Publisher: University of Chicago Press
File Extension: PDF
File size: 2.89 MB
Pages: 248
Author: Kristen E. Cheney
ISBN: 9780226437682, 022643768X
Language: English
Year: 2017

Product desciption

Crying For Our Elders African Orphanhood In The Age Of Hiv And Aids Kristen E Cheney by Kristen E. Cheney 9780226437682, 022643768X instant download after payment.
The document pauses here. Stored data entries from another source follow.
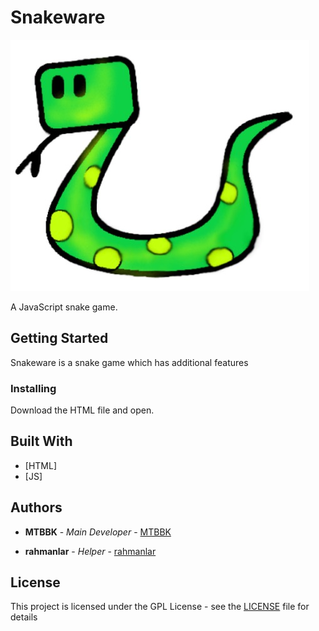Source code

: # Snakeware
![Snakeware](https://github.com/CEZERI-SOFTWARE/snakeware/blob/master/snakeware.jpeg)

A JavaScript snake game.

## Getting Started
Snakeware is a snake game which has additional features


### Installing
Download the HTML file and open.

## Built With

* [HTML]
* [JS]

## Authors

* **MTBBK** - *Main Developer* - [MTBBK](https://github.com/MTBBK)

* **rahmanlar** - *Helper* - [rahmanlar](https://github.com/rahmanlar)

## License

This project is licensed under the GPL License - see the [LICENSE](https://github.com/CEZERI-SOFTWARE/snakeware/blob/master/LICENSE) file for details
The HIV/AIDS epidemic in Africa has defined the childhoods of an entire generation. Over the past twenty years, international NGOs and charities have devoted immense attention to the millions of African children orphaned by the disease. But in Crying for Our Elders, anthropologist Kristen E. Cheney argues that these humanitarian groups have misread the ‘orphan crisis’. She explains how the global humanitarian focus on orphanhood often elides the social and political circumstances that actually present the greatest adversity to vulnerable children—in effect deepening the crisis and thereby affecting children’s lives as irrevocably as HIV/AIDS itself.
Through ethnographic fieldwork and collaborative research with children in Uganda, Cheney traces how the “best interest” principle that governs children’s’ rights can stigmatize orphans and leave children in the post-antiretroviral era even more vulnerable to exploitation. She details the dramatic effects this has on traditional family support and child protection and stresses child empowerment over pity. Crying for Our Eldersadvances current discussions on humanitarianism, children’s studies, orphanhood, and kinship. By exploring the unique experience of AIDS orphanhood through the eyes of children, caregivers, and policymakers, Cheney shows that despite the extreme challenges of growing up in the era of HIV/AIDS, the post-ARV generation still holds out hope for the future.